Furthermore, proper attribution of advertising can be difficult to demonstrate. For example, if a person hears an advertisement on the radio in his car, he may go home and search for the brand on the Internet, where an advertisement is displayed. In some such cases, the Internet advertisement is given credit for the exposure without taking into account that the radio advertisement should have received at least partial credit for the exposure.
A broadcast network lineup, sometimes referred to as a plan or schedule is generally considered to be a contractual order that the seller and buyer have transacted. It is usually a list of stations, weeks, day parts, and number of spots that the seller will air on behalf of the buyer. Originally broadcasting network lineups were referred to as pre-defined “wired networks.” And to make buying advertising time easier, these wired networks always offered the same lineup, and by extension the same audience. Eventually, a new network product was created to accommodate variation—“unwired networks”. Unwired networks are a customized, unique network plan based on the buyer's specification, or “spec”. A spec or specification is the set of goals the buyer wants to achieve from the media plan, for example the total budget, desired number of impressions, the time period, any station format exclusions, etc.

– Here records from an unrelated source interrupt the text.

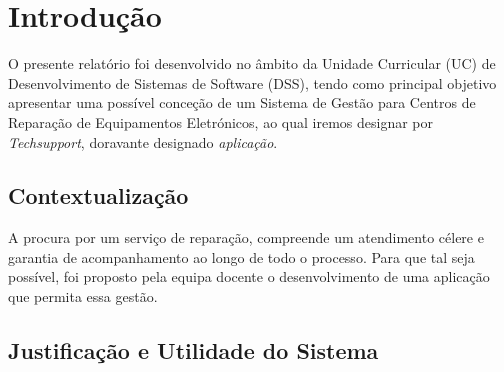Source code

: \documentclass[a4paper,12pt]{scrreprt}
\begin{document}
\pagebreak



\renewcommand{\contentsname}{Índice}

\tableofcontents

\pagebreak

\listoffigures

\pagebreak







\chapter{Introdução}
O presente relatório foi desenvolvido no âmbito da Unidade Curricular (UC) de Desenvolvimento de Sistemas de Software (DSS),
tendo como principal objetivo apresentar uma possível conceção de um Sistema de Gestão para Centros de Reparação de Equipamentos Eletrónicos, ao qual iremos designar por \textit{Techsupport}, 
doravante designado \textit{aplicação}.

\section{Contextualização}
A procura por um serviço de reparação, compreende um atendimento célere e garantia de acompanhamento ao longo de todo o processo.
Para que tal seja possível, foi proposto pela equipa docente o desenvolvimento de uma aplicação que permita essa gestão.

\section{Justificação e Utilidade do Sistema}
\end{document}
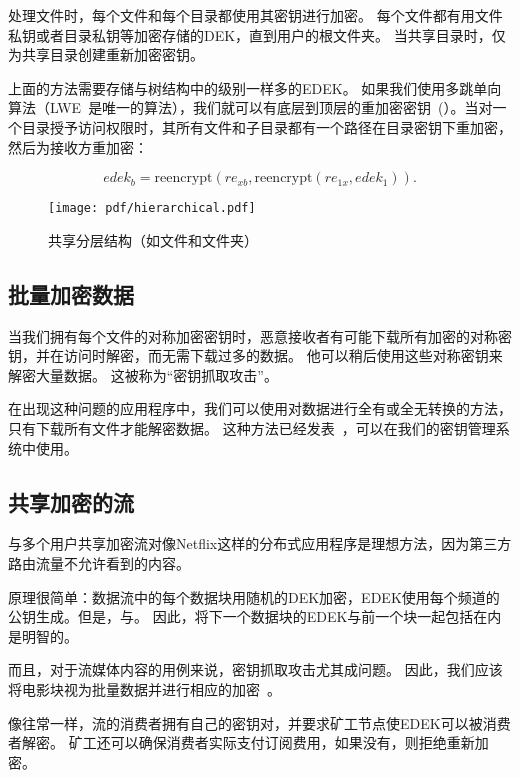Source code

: \documentclass[longbibliography,nofootinbib]{revtex4-1}
\newcommand{\kms}{NuCypher KMS}
\begin{document}
\begin{CJK*}{UTF8}{gbsn}
	处理文件时，每个文件和每个目录都使用其密钥进行加密。 每个文件都有用文件私钥或者目录私钥等加密存储的DEK，直到用户的根文件夹。 当共享目录时，仅为共享目录创建重新加密密钥。
    
    上面的方法需要存储与树结构中的级别一样多的EDEK。 如果我们使用多跳单向算法（LWE~\cite{lwe-reencryption}是唯一的算法），我们就可以有底层到顶层的重加密密钥~(）。当对一个目录授予访问权限时，其所有文件和子目录都有一个路径在目录密钥下重加密，然后为接收方重加密：

\begin{equation}
    edek_b = \text{reencrypt}(re_{xb}, \text{reencrypt}(re_{1x}, edek_1)).
\end{equation}
\begin{figure}
\centering
    \texttt{[image: pdf/hierarchical.pdf]}
    \caption{共享分层结构（如文件和文件夹）}
    \label{fig:hierarchical-pre}
\end{figure}

\subsection{批量加密数据}

	当我们拥有每个文件的对称加密密钥时，恶意接收者有可能下载所有加密的对称密钥，并在访问时解密，而无需下载过多的数据。 他可以稍后使用这些对称密钥来解密大量数据。 这被称为“密钥抓取攻击”。
    
    在出现这种问题的应用程序中，我们可以使用对数据进行全有或全无转换的方法，只有下载所有文件才能解密数据。 这种方法已经发表~\cite{aont-bulk}，可以在我们的密钥管理系统中使用。

\subsection{共享加密的流}

与多个用户共享加密流对像Netflix这样的分布式应用程序是理想方法，因为第三方路由流量不允许看到的内容。

    原理很简单：数据流中的每个数据块用随机的DEK加密，EDEK使用每个频道的公钥生成。但是，与。 因此，将下一个数据块的EDEK与前一个块一起包括在内是明智的。
    
    而且，对于流媒体内容的用例来说，密钥抓取攻击尤其成问题。 因此，我们应该将电影块视为批量数据并进行相应的加密~\cite{aont-bulk}。
    
    像往常一样，流的消费者拥有自己的密钥对，并要求矿工节点使EDEK可以被消费者解密。 矿工还可以确保消费者实际支付订阅费用，如果没有，则拒绝重新加密。



\end{CJK*}
\end{document}

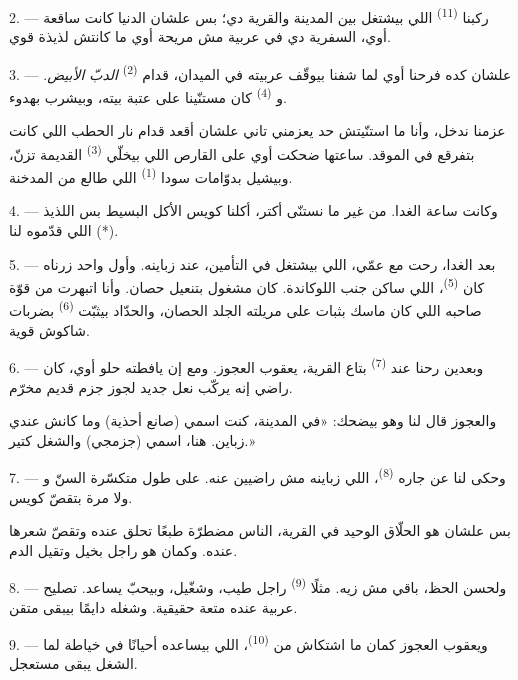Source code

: 2. --- ركبنا  \textsuperscript{(11)} اللي بيشتغل بين المدينة
والقرية دي؛ بس علشان الدنيا كانت ساقعة أوي، السفرية دي في عربية مش مريحة أوي
ما كانتش لذيذة قوي.

3. --- علشان كده فرحنا أوي لما شفنا  بيوقّف عربيته في الميدان،
قدام  \textsuperscript{(2)} \textit{الدبّ الأبيض}. و \textsuperscript{(4)} كان مستنّينا على عتبة بيته، وبيشرب 
بهدوء.

عزمنا ندخل، وأنا ما استنّيتش حد يعزمني تاني علشان أقعد قدام نار الحطب اللي
كانت بتفرقع في الموقد. ساعتها ضحكت أوي على  القارص اللي
بيخلّي  \textsuperscript{(3)} القديمة تزنّ، وبيشيل بدوّامات سودا
 \textsuperscript{(1)} اللي طالع من المدخنة.

4. --- وكانت ساعة الغدا. من غير ما نستنّى أكتر، أكلنا كويس الأكل البسيط بس
اللذيذ اللي قدّموه لنا (*).

\VUsaut{3.0mm}

5. --- بعد الغدا، رحت مع عمّي، اللي بيشتغل في التأمين، عند زباينه. وأول واحد
زرناه كان  \textsuperscript{(5)}، اللي ساكن جنب اللوكاندة. كان مشغول
بتنعيل حصان. وأنا اتبهرت من قوّة صاحبه اللي كان ماسك بثبات على مريلته الجلد
 الحصان، والحدّاد بيثبّت  \textsuperscript{(6)} بضربات
شاكوش قوية.

6. --- وبعدين رحنا عند  \textsuperscript{(7)} بتاع القرية، يعقوب
العجوز. ومع إن يافطته  حلو أوي، كان راضي إنه يركّب نعل جديد لجوز
جزم قديم مخرّم.

والعجوز قال لنا وهو بيضحك: «في المدينة، كنت اسمي (صانع أحذية) وما كانش عندي
زباين. هنا، اسمي (جزمجي) والشغل كتير.»

7. --- وحكى لنا عن جاره  \textsuperscript{(8)}، اللي زباينه مش
راضيين عنه.  على طول متكسّرة السنّ و ولا مرة
بتقصّ كويس.

بس علشان هو الحلّاق الوحيد في القرية، الناس مضطرّة طبعًا تحلق عنده وتقصّ شعرها
عنده. وكمان هو راجل بخيل وتقيل الدم.

8. --- ولحسن الحظ، باقي  مش زيه. مثلًا 
\textsuperscript{(9)} راجل طيب، وشغّيل، وبيحبّ يساعد. تصليح عربية عنده متعة حقيقية.
وشغله دايمًا بيبقى متقن.

9. --- ويعقوب العجوز كمان ما اشتكاش من  \textsuperscript{(10)}، اللي
بيساعده أحيانًا في خياطة  لما الشغل يبقى مستعجل.

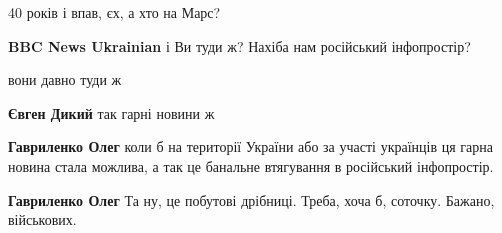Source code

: \begin{itemize}
40 років і впав, єх, а хто на Марс?

 
\textbf{BBC News Ukrainian} і Ви туди ж? Нахіба нам російський інфопростір?

\begin{itemize}
 
вони давно туди ж

 
\textbf{Євген Дикий} так гарні новини ж

\begin{itemize}
 
\textbf{Гавриленко Олег} коли б на території України або за участі українців ця гарна новина стала можлива, а так це банальне втягування в російський інфопростір.

 
\textbf{Гавриленко Олег} Та ну, це побутові дрібниці. Треба, хоча б, соточку. Бажано, військових.
\end{itemize}

 

\end{itemize}
\end{itemize}
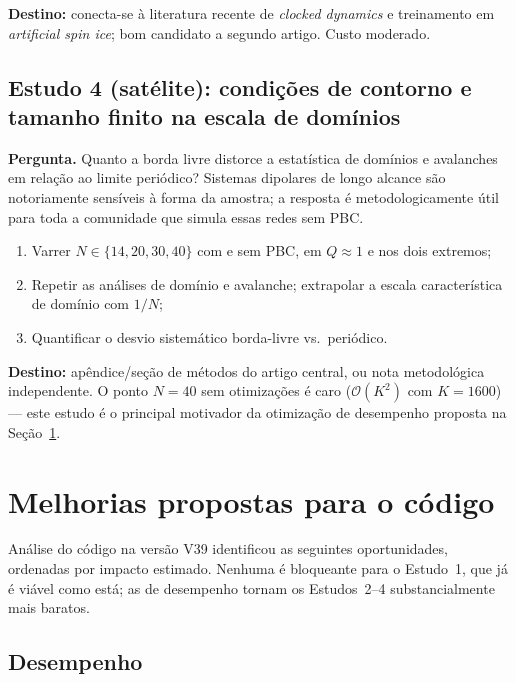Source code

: \documentclass[11pt,a4paper]{article}
\begin{document}
\textbf{Destino:} conecta-se à literatura recente de \emph{clocked
dynamics} e treinamento em \emph{artificial spin ice}; bom candidato a
segundo artigo. Custo moderado.

\subsection{Estudo 4 (satélite): condições de contorno e tamanho finito
na escala de domínios}

\textbf{Pergunta.} Quanto a borda livre distorce a estatística de
domínios e avalanches em relação ao limite periódico? Sistemas dipolares
de longo alcance são notoriamente sensíveis à forma da amostra; a
resposta é metodologicamente útil para toda a comunidade que simula
essas redes sem PBC.

\begin{enumerate}
\item Varrer $N \in \{14, 20, 30, 40\}$ com e sem PBC, em $Q \approx 1$
e nos dois extremos;
\item Repetir as análises de domínio e avalanche; extrapolar a escala
característica de domínio com $1/N$;
\item Quantificar o desvio sistemático borda-livre vs.\ periódico.
\end{enumerate}

\textbf{Destino:} apêndice/seção de métodos do artigo central, ou nota
metodológica independente. O ponto $N = 40$ sem otimizações é caro
($\mathcal{O}(K^2)$ com $K = 1600$) --- este estudo é o principal
motivador da otimização de desempenho proposta na
Seção~\ref{sec:melhorias}.

\section{Melhorias propostas para o código}
\label{sec:melhorias}

Análise do código na versão V39 identificou as seguintes oportunidades,
ordenadas por impacto estimado. Nenhuma é bloqueante para o Estudo~1,
que já é viável como está; as de desempenho tornam os Estudos~2--4
substancialmente mais baratos.

\subsection{Desempenho}
\end{document}
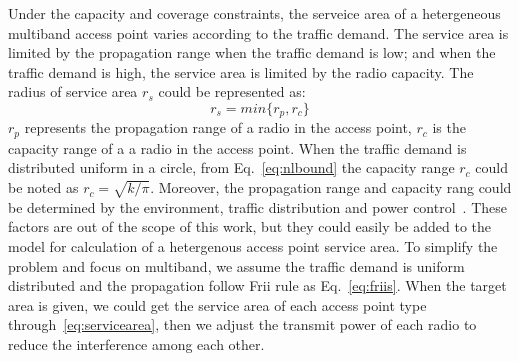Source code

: 

Under the capacity and coverage constraints, the serveice area of a hetergeneous multiband access point 
varies according to the traffic demand. The service area is limited by the propagation range when the traffic 
demand is low; and when the traffic demand is high, the service area is limited by the radio capacity.
The radius of service area $r_s$ could be represented as:
\begin{equation}
\label{eq:servicearea}
r_s=min\{r_p,r_c\}
\end{equation}
$r_p$ represents the propagation range of a radio in the access point, $r_c$ is the capacity range of 
a a radio in the access point. When the traffic demand is distributed uniform in a circle, from 
Eq.~\ref{eq:nlbound} the capacity range $r_c$ could be noted as $r_c=\sqrt{k/\pi}$. Moreover,
the propagation range and capacity rang could be determined by the environment, traffic distribution and
power control~\cite{robinson2010deploying}. These factors are out of the scope of this work, but they could
easily be added to the model for calculation of a hetergenous access point service area. To simplify the 
problem and focus on multiband, we assume the traffic demand is uniform distributed and the propagation 
follow Frii rule as Eq.~\ref{eq:friis}. When the target area is given, we could get the service area of
each access point type through~\ref{eq:servicearea}, then we adjust the transmit power of each radio
to reduce the interference among each other.

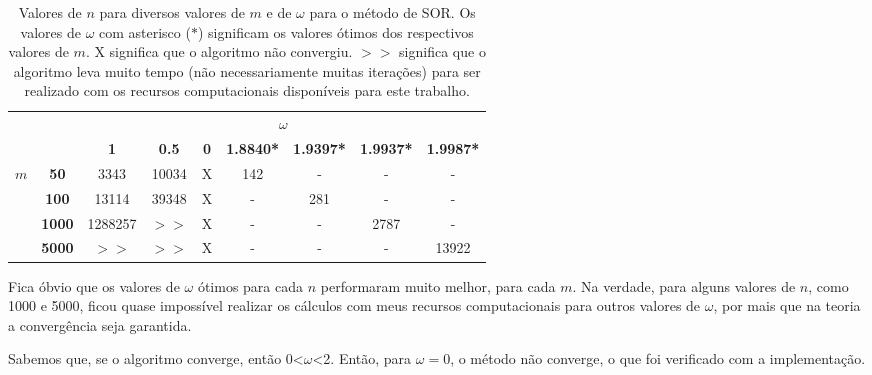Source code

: \documentclass{article}
\begin{document}
\begin{enumerate}
\begin{enumerate}
                \begin{table}[!h]
                    \centering
                    \begin{tabular}{cc|c|c|c|c|c|c|c|}
                        \cline{3-9}
                                            &               & \multicolumn{7}{c|}{\textbf{$\omega$}}      \\ \cline{3-9} 
                        &
                        &
                        \textbf{1} &
                        \textbf{0.5} &
                        \textbf{0} &
                        \textbf{1.8840*} &
                        \textbf{1.9397*} &
                        \textbf{1.9937*} &
                        \textbf{1.9987*} \\ \hline
                        \multicolumn{1}{|c|}{\multirow{4}{*}{\textbf{$m$}}} &
                        \textbf{50} &
                        3343 &
                        10034 &
                        X &
                        142 &
                        - &
                        - &
                        - \\ \cline{2-9} 
                        \multicolumn{1}{|c|}{} & \textbf{100}  & 13114 & 39348 & X & - & 281 & -    & -     \\ \cline{2-9} 
                        \multicolumn{1}{|c|}{} & \textbf{1000} & 1288257 & $>>$ & X & - & -   & 2787 & -     \\ \cline{2-9} 
                        \multicolumn{1}{|c|}{} & \textbf{5000} & $>>$ & $>>$ & X & - & -   & -    & 13922 \\ \hline
                    \end{tabular}
                    \caption{Valores de $n$ para diversos valores de $m$ e de $\omega$ para o método de SOR. Os valores de $\omega$ com asterisco ($*$)
                    significam os valores ótimos dos respectivos valores de $m$. X significa que o algoritmo não convergiu. $>>$ significa que o algoritmo
                    leva muito tempo (não necessariamente muitas iterações) para ser realizado com os recursos computacionais disponíveis para este trabalho.}
                    \label{tab:omega_m}
                \end{table}

                Fica óbvio que os valores de $\omega$ ótimos para cada $n$ performaram muito melhor, para cada $m$.
                Na verdade, para alguns valores de $n$, como 1000 e 5000, ficou quase impossível realizar os cálculos com meus recursos computacionais para outros valores de $\omega$,
                por mais que na teoria a convergência seja garantida.
                
                Sabemos que, se o algoritmo converge, então 0<$\omega$<2. Então, para $\omega=0$, o
                método não converge, o que foi verificado com a implementação.
                
        \end{enumerate}
    \end{enumerate}
\end{document}
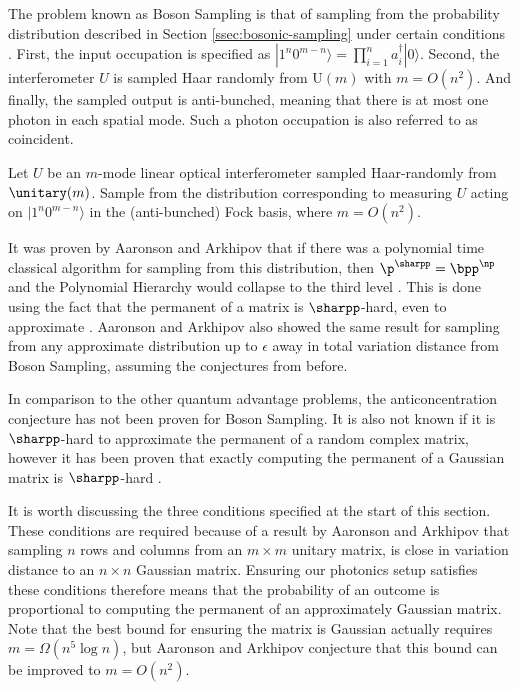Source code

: The problem known as Boson Sampling is that of sampling from the probability distribution described in Section \ref{ssec:bosonic-sampling} under certain conditions \cite{aaronson2010report, aaronson2011}. First, the input occupation is specified as $|1^n 0^{m - n}\rangle = \prod_{i = 1}^n a_{i}^\dagger|0\rangle$. Second, the interferometer $U$ is sampled Haar randomly from U$(m)$ with $m=O(n^2)$. And finally, the sampled output is anti-bunched, meaning that there is at most one photon in each spatial mode. Such a photon occupation is also referred to as coincident.

\begin{problem} Let $U$ be an $m$-mode linear optical interferometer sampled Haar-randomly from $\unitary(m)$. Sample from the distribution corresponding to measuring $U$ acting on $|1^n0^{m-n}\rangle$ in the (anti-bunched) Fock basis, where $m=O(n^2)$.
\end{problem}

It was proven by Aaronson and Arkhipov that if there was a polynomial time classical algorithm for sampling from this distribution, then $\p^{\sharpp} = \bpp^{\np}$ and the Polynomial Hierarchy would collapse to the third level \cite{aaronson2010report, aaronson2011}. This is done using the fact that the permanent of a matrix is $\sharpp$-hard, even to approximate \cite{valiant1979, aaronson2011sharpp}. Aaronson and Arkhipov also showed the same result for sampling from any approximate distribution up to $\epsilon$ away in total variation distance from Boson Sampling, assuming the conjectures from before.

In comparison to the other quantum advantage problems, the anticoncentration conjecture has not been proven for Boson Sampling. It is also not known if it is $\sharpp$-hard to approximate the permanent of a random complex matrix, however it has been proven that exactly computing the permanent of a Gaussian matrix is $\sharpp$-hard \cite{aaronson2010report, aaronson2011}.

It is worth discussing the three conditions specified at the start of this section. These conditions are required because of a result by Aaronson and Arkhipov that sampling $n$ rows and columns from an $m\times m$ unitary matrix, is close in variation distance to an $n \times n$ Gaussian matrix. Ensuring our photonics setup satisfies these conditions therefore means that the probability of an outcome is proportional to computing the permanent of an approximately Gaussian matrix. Note that the best bound for ensuring the matrix is Gaussian actually requires $m=\Omega(n^5\log n)$, but Aaronson and Arkhipov conjecture that this bound can be improved to $m=O(n^2)$.

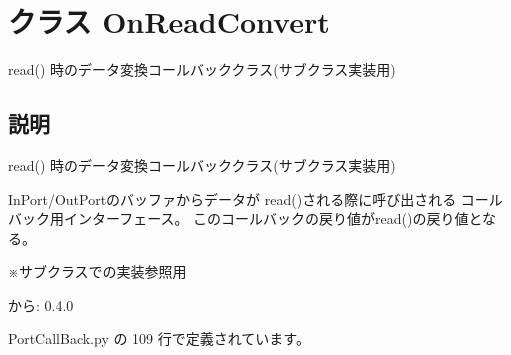 \section{クラス OnReadConvert}
\label{classsource__py_1_1_port_call_back_1_1_on_read_convert}
read() 時のデータ変換コールバッククラス(サブクラス実装用)  




\subsection{説明}
read() 時のデータ変換コールバッククラス(サブクラス実装用) 

InPort/OutPortのバッファからデータが read()される際に呼び出される コールバック用インターフェース。 このコールバックの戻り値がread()の戻り値となる。\par
 ※サブクラスでの実装参照用

\begin{Desc}
\item[から:]0.4.0 \end{Desc}


 PortCallBack.py の 109 行で定義されています。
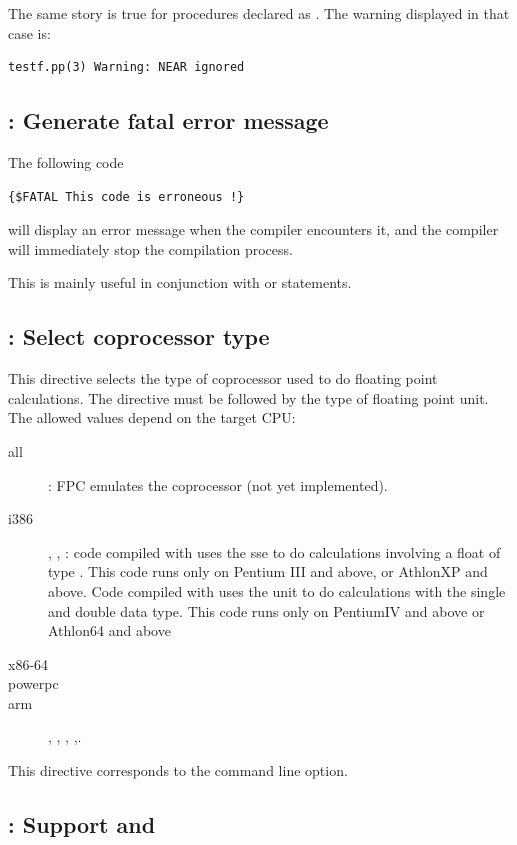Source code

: The same story is true for procedures declared as . The warning
displayed in that case is:
\begin{verbatim}
testf.pp(3) Warning: NEAR ignored
\end{verbatim}

\subsection{ : Generate fatal error message}

The following code
\begin{verbatim}
{$FATAL This code is erroneous !}
\end{verbatim}
will display an error message when the compiler encounters it,
and the compiler will immediately stop the compilation process.

This is mainly useful in conjunction with  or
 statements.

\subsection{ : Select coprocessor type}

This directive selects the type of coprocessor used to do floating point
calculations. The directive must be followed by the type of floating point
unit. The allowed values depend on the target CPU:

\begin{description}
\item[all] : FPC emulates the coprocessor (not yet implemented).
\item[i386] , , : code compiled with  
uses the sse to do calculations involving a float of type .
This code runs only on Pentium III and above, or AthlonXP and above.
Code compiled with  uses the  unit to do calculations 
with the single and double data type. This code runs only on PentiumIV 
and above or Athlon64 and above 
\item[x86-64]  
\item[powerpc]  
\item[arm] , , , ,.
\end{description} 

This directive corresponds to the  command line option.

\subsection{ : Support  and }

In conventional systems, however, the spec is defined against the same finite and static data sets—third party audience and station attributes.
In both cases (wired and unwired), once the plan (station lineup) is booked or sold, it cannot change—the “spend” is guaranteed and will run as initially defined. This is a traditional limitation because with finite and static data, it is impracticable to change the plan's station lineup during an advertising campaign. Furthermore, in both cases (wired and unwired), the campaign copy rotation is limited to the station's contextual attributes—market, format, time. Besides being limited, it is operationally expensive to manage complicated copy rotation rules.
As discussed above, conventional media inventory sales and management systems, while adequate in many respects, are less than perfect.